NPA calls on Defra to back British pig farmers, after further Scottish funding announced
10th May 2022 / By Alistair Driver
The NPA has again called on the Government and supply chain to support British pig producers, after a further tranche of funding was announced in Scotland.
The Scottish Pig Producers Hardship Support Scheme launched in August 2021 provided targeted support of £715,000 to eligible pig producers who had supplied the Quality Pig Processors (QPP) plant at Brechin for the Covid-related price reductions they suffered.
It was extended in January 2022 by a further £680,000 and an additional £410,000 of support will now be made available, bringing the scheme total to just over £1.8 million.
NFU Scotland’s pigs working group chair, Jamie Wyllie said, with the Scottish sector was 'on the brink of losing the critical mass it needs' and, for those supplying Brechin, 'this Scottish Government support has recognised the crisis'.

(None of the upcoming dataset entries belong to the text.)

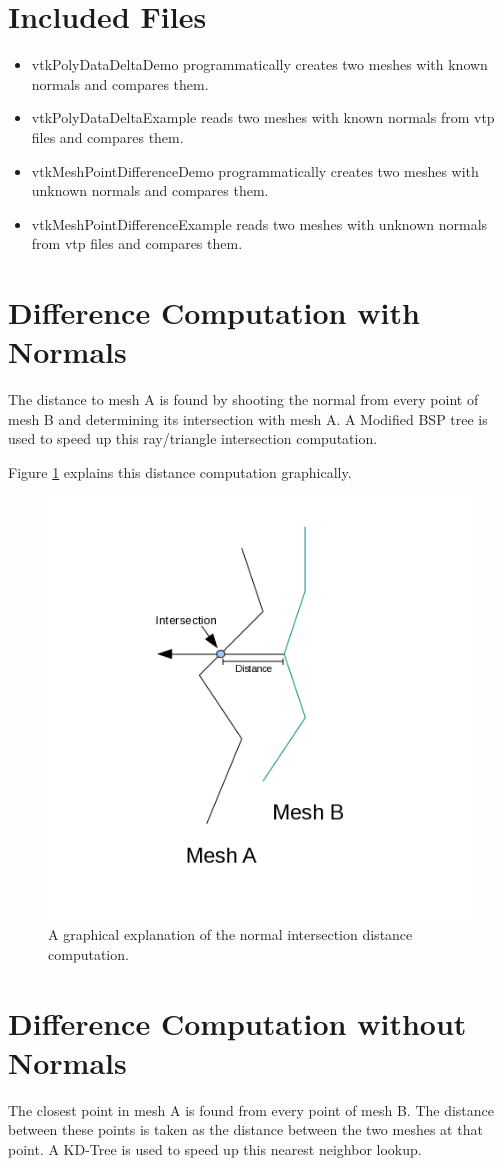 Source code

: \documentclass{ComputationalAlgorithmsArticle}
\begin{document}
\section{Included Files}
\begin{itemize}
\item vtkPolyDataDeltaDemo programmatically creates two meshes with known normals and compares them.
\item vtkPolyDataDeltaExample reads two meshes with known normals from vtp files and compares them.
\item vtkMeshPointDifferenceDemo programmatically creates two meshes with unknown normals and compares them.
\item vtkMeshPointDifferenceExample reads two meshes with unknown normals from vtp files and compares them.
\end{itemize}


\section{Difference Computation with Normals}
The distance to mesh A is found by shooting the normal from every point of mesh B and determining its intersection with mesh A. A Modified BSP tree is used to speed up this ray/triangle intersection computation.

Figure \ref{fig:RayIntersection} explains this distance computation graphically.

\begin{figure}[H]
  \centering
  \includegraphics[width=0.5\linewidth]{images/RayIntersection}
  \caption{A graphical explanation of the normal intersection distance computation.}
  \label{fig:RayIntersection}
\end{figure}

\section{Difference Computation without Normals}
The closest point in mesh A is found from every point of mesh B. The distance between these points is taken as the distance between the two meshes at that point. A KD-Tree is used to speed up this nearest neighbor lookup.
\end{document}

"However, the funding must be judged against the scale of the losses that all Scottish pig producers, not just those supplying Brechin. This fund will not solve the crisis. Solutions are needed now to turn the sector around and address the problems within the supply chain to ensure producers are getting a fair return from the market for their long-term security."
Highlighting the huge disparity between pig price and cost of production, he urged retailers and processors 'to understand this and support their suppliers'.
NPA policy services officer Lizzie Wilson urged Defra to take similar action to support producers in England, who are also facing unprecedented challenges, with many standing on the brink of being forced to quit. She also called on the supply chain to do more to protect its long-term supply of pork.
"Whilst we are pleased for our Scottish members, yet again our pig producers members are frustrated to learn that their Scottish counterparts are being financially supported by their government.
"NPA survey data suggests there are still 100,000 pigs stuck on farms that should have gone to slaughter and farmers are losing in excess of £50 per pig due to the enormous gap between their cost of production and the price the supply chain is paying for pork.
"The pig industry has already lost an estimated 10% of the breeding herd as producers have left the industry or cut down on production, while polling of British pig farmers by NPA shows that 80% will not be able to survive the next 12 months unless the gap between the cost of production and pig prices is significantly reduced.
"Our pig producers need help now, either from government or the rest of the supply chain."
Producers in Northern Ireland, Ireland, France and other EU countries have received direct support from Government in recognition of the dire situation on pig farms, but Defra has repeatedly turned down requests for support in England.